#### Problem to work on:
Determine which lines of the records include the word "first", and copy them.

Excerpts from a dataset
·····
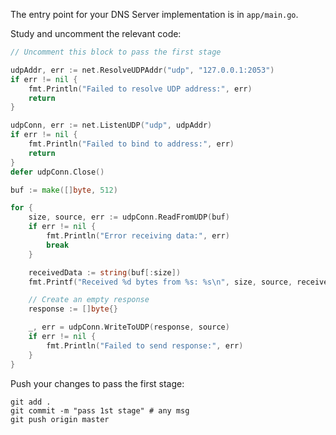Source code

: The entry point for your DNS Server implementation is in `app/main.go`.

Study and uncomment the relevant code: 

```go
// Uncomment this block to pass the first stage

udpAddr, err := net.ResolveUDPAddr("udp", "127.0.0.1:2053")
if err != nil {
	fmt.Println("Failed to resolve UDP address:", err)
	return
}

udpConn, err := net.ListenUDP("udp", udpAddr)
if err != nil {
	fmt.Println("Failed to bind to address:", err)
	return
}
defer udpConn.Close()

buf := make([]byte, 512)

for {
	size, source, err := udpConn.ReadFromUDP(buf)
	if err != nil {
		fmt.Println("Error receiving data:", err)
		break
	}

	receivedData := string(buf[:size])
	fmt.Printf("Received %d bytes from %s: %s\n", size, source, receivedData)

	// Create an empty response
	response := []byte{}

	_, err = udpConn.WriteToUDP(response, source)
	if err != nil {
		fmt.Println("Failed to send response:", err)
	}
}
```

Push your changes to pass the first stage:

```
git add .
git commit -m "pass 1st stage" # any msg
git push origin master
```
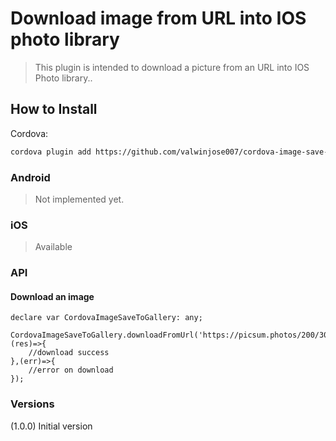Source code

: # Download image from URL into IOS photo library
> This plugin is intended to download a picture from an URL into IOS Photo library..

## How to Install

Cordova:
```bash
cordova plugin add https://github.com/valwinjose007/cordova-image-save-to-gallery.git
```

### Android
> Not implemented yet.

### iOS
> Available


### API

#### Download an image

```
declare var CordovaImageSaveToGallery: any;

CordovaImageSaveToGallery.downloadFromUrl('https://picsum.photos/200/300',(res)=>{
    //download success
},(err)=>{
    //error on download
});
```


### Versions  
(1.0.0) Initial version  
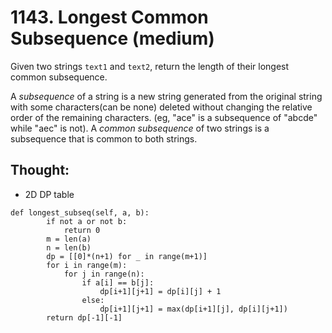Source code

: # 1143. Longest Common Subsequence \(medium\)

Given two strings `text1` and `text2`, return the length of their longest common subsequence.

A _subsequence_ of a string is a new string generated from the original string with some characters\(can be none\) deleted without changing the relative order of the remaining characters. \(eg, "ace" is a subsequence of "abcde" while "aec" is not\). A _common subsequence_ of two strings is a subsequence that is common to both strings.  


## Thought:

* 2D DP table

```text
def longest_subseq(self, a, b):
		if not a or not b:
			return 0
		m = len(a)
		n = len(b)
		dp = [[0]*(n+1) for _ in range(m+1)]
		for i in range(m):
			for j in range(n):
				if a[i] == b[j]:
					dp[i+1][j+1] = dp[i][j] + 1
				else:
					dp[i+1][j+1] = max(dp[i+1][j], dp[i][j+1])
		return dp[-1][-1]
```

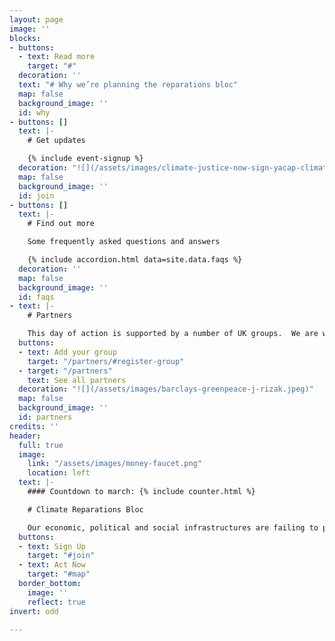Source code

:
 ```yaml
---
layout: page
image: ''
blocks:
- buttons:
  - text: Read more
    target: "#"
  decoration: ''
  text: "# Why we’re planning the reparations bloc"
  map: false
  background_image: ''
  id: why
- buttons: []
  text: |-
    # Get updates

    {% include event-signup %}
  decoration: "![](/assets/images/climate-justice-now-sign-yacap-climate-strike-2020.png)"
  map: false
  background_image: ''
  id: join
- buttons: []
  text: |-
    # Find out more

    Some frequently asked questions and answers

    {% include accordion.html data=site.data.faqs %}
  decoration: ''
  map: false
  background_image: ''
  id: faqs
- text: |-
    # Partners

    This day of action is supported by a number of UK groups.  We are working closely with allied networks all around the world.
  buttons:
  - text: Add your group
    target: "/partners/#register-group"
  - target: "/partners"
    text: See all partners
  decoration: "![](/assets/images/barclays-greenpeace-j-rizak.jpeg)"
  map: false
  background_image: ''
  id: partners
credits: ''
header:
  full: true
  image:
    link: "/assets/images/money-faucet.png"
    location: left
  text: |-
    #### Countdown to march: {% include counter.html %}

    # Climate Reparations Bloc

    Our economic, political and social infrastructures are failing to protect life, and need repairing. At the COP26 Coalition’s 6 November 2021 Global Day of Climate Justice London rally, we’ll be standing with organisers from London Renters Union, No More Exclusions, Revoke and others to co-lead a reparations bloc demanding systems change.
  buttons:
  - text: Sign Up
    target: "#join"
  - text: Act Now
    target: "#map"
  border_bottom:
    image: ''
    reflect: true
invert: odd

---
```

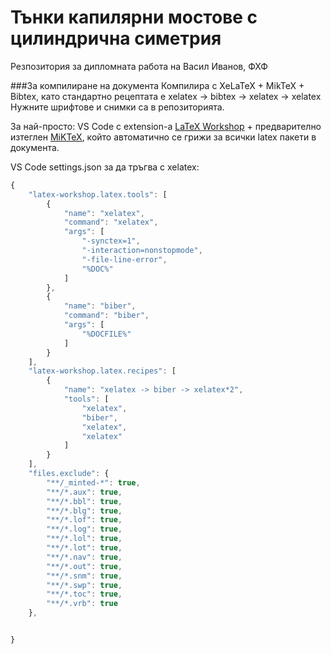 # Тънки капилярни мостове с цилиндрична симетрия
Резпозитория за дипломната работа на Васил Иванов, ФХФ

###За компилиране на документа
Компилира с XeLaTeX + MikTeX + Bibtex, като стандартно рецептата е xelatex → bibtex → xelatex → xelatex 
Нужните шрифтове и снимки са в репозиторията.

За най-просто: 
VS Code с extension-a [LaTeX Workshop](https://marketplace.visualstudio.com/items?itemName=James-Yu.latex-workshop) + предварително изтеглен [MiKTeX](https://miktex.org/), който автоматично се грижи за всички latex пакети в документа.

VS Code settings.json за да тръгва с xelatex:
```javascript
{
	"latex-workshop.latex.tools": [
		{
			"name": "xelatex",
			"command": "xelatex",
			"args": [
				"-synctex=1",
				"-interaction=nonstopmode",
				"-file-line-error",
				"%DOC%"
			]
		},
		{
			"name": "biber",
			"command": "biber",
			"args": [
				"%DOCFILE%"
			]
		}
	],
	"latex-workshop.latex.recipes": [
		{
			"name": "xelatex -> biber -> xelatex*2",
			"tools": [
				"xelatex",
				"biber",
				"xelatex",
				"xelatex"
			]
		}
	],
    "files.exclude": {
        "**/_minted-*": true,
        "**/*.aux": true,
        "**/*.bbl": true,
        "**/*.blg": true,
        "**/*.lof": true,
        "**/*.log": true,
        "**/*.lol": true,
        "**/*.lot": true,
        "**/*.nav": true,
        "**/*.out": true,
        "**/*.snm": true,
        "**/*.swp": true,
        "**/*.toc": true,
        "**/*.vrb": true
	},


}
```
·····
#### Answer to this task:
// Uncomment this block to pass the first stage
Push your changes to pass the first stage:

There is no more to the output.